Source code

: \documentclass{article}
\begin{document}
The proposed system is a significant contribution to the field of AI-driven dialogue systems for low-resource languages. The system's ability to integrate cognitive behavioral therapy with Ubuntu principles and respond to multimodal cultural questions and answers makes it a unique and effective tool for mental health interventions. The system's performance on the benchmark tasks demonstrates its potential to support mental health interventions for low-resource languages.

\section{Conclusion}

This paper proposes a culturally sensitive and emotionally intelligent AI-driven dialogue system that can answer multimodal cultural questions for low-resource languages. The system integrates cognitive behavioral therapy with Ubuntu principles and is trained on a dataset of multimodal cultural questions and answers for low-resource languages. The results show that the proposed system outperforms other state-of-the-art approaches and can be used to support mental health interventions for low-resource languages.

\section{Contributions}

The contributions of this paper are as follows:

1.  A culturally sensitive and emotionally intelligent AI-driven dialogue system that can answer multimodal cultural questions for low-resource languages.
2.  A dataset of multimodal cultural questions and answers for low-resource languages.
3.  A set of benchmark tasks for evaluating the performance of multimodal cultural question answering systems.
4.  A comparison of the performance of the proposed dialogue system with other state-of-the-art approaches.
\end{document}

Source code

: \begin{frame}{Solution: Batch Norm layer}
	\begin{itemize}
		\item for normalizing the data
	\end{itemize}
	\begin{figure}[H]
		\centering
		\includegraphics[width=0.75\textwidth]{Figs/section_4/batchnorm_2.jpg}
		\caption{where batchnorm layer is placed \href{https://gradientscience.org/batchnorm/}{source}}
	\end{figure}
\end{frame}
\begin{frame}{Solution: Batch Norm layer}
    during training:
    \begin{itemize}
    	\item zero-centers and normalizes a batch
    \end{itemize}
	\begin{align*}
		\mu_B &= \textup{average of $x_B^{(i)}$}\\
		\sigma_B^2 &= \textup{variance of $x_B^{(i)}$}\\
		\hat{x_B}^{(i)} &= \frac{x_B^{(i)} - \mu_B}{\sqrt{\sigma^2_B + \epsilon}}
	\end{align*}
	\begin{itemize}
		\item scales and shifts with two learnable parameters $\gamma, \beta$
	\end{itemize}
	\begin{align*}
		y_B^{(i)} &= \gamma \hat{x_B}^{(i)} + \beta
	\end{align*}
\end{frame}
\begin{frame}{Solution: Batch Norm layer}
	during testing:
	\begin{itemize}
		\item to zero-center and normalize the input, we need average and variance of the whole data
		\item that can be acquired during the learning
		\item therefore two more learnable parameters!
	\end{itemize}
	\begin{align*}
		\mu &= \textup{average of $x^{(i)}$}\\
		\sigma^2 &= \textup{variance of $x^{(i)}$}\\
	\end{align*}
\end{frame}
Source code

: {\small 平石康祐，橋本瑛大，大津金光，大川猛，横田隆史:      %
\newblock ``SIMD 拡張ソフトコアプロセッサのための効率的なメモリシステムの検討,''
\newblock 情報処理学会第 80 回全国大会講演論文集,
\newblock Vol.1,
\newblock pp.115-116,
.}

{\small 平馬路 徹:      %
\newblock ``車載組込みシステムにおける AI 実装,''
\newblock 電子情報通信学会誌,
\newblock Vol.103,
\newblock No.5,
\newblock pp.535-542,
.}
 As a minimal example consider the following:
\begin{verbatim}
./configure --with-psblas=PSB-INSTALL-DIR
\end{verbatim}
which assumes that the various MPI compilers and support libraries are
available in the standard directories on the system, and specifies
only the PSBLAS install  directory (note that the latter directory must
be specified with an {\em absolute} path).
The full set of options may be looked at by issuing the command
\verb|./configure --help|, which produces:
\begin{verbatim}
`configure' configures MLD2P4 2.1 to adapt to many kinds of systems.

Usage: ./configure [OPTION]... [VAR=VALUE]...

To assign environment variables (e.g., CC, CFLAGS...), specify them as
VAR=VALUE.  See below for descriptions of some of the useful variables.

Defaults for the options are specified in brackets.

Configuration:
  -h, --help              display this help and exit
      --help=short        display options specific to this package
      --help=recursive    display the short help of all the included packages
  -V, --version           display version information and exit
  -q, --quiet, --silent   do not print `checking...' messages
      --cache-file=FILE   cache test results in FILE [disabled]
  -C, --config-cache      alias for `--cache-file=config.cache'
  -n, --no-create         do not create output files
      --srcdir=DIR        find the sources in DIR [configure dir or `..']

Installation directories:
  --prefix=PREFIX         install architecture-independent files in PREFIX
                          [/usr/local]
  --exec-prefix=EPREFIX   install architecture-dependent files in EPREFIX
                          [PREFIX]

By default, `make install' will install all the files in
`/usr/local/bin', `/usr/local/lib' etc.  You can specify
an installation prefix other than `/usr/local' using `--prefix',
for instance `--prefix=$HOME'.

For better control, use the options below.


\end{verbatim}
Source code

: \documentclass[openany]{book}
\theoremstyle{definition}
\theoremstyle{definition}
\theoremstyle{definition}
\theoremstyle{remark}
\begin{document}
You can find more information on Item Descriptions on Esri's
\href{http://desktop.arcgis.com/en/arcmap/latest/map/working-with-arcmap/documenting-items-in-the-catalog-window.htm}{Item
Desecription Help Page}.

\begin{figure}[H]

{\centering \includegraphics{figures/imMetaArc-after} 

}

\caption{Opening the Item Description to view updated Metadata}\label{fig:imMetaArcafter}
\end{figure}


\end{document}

********

• _INSTRUCTIONS TO FOLLOW_:
Using the entries above, say how many lines include the word "paper", with no other output.

• _WRITTEN SOLUTION_:
2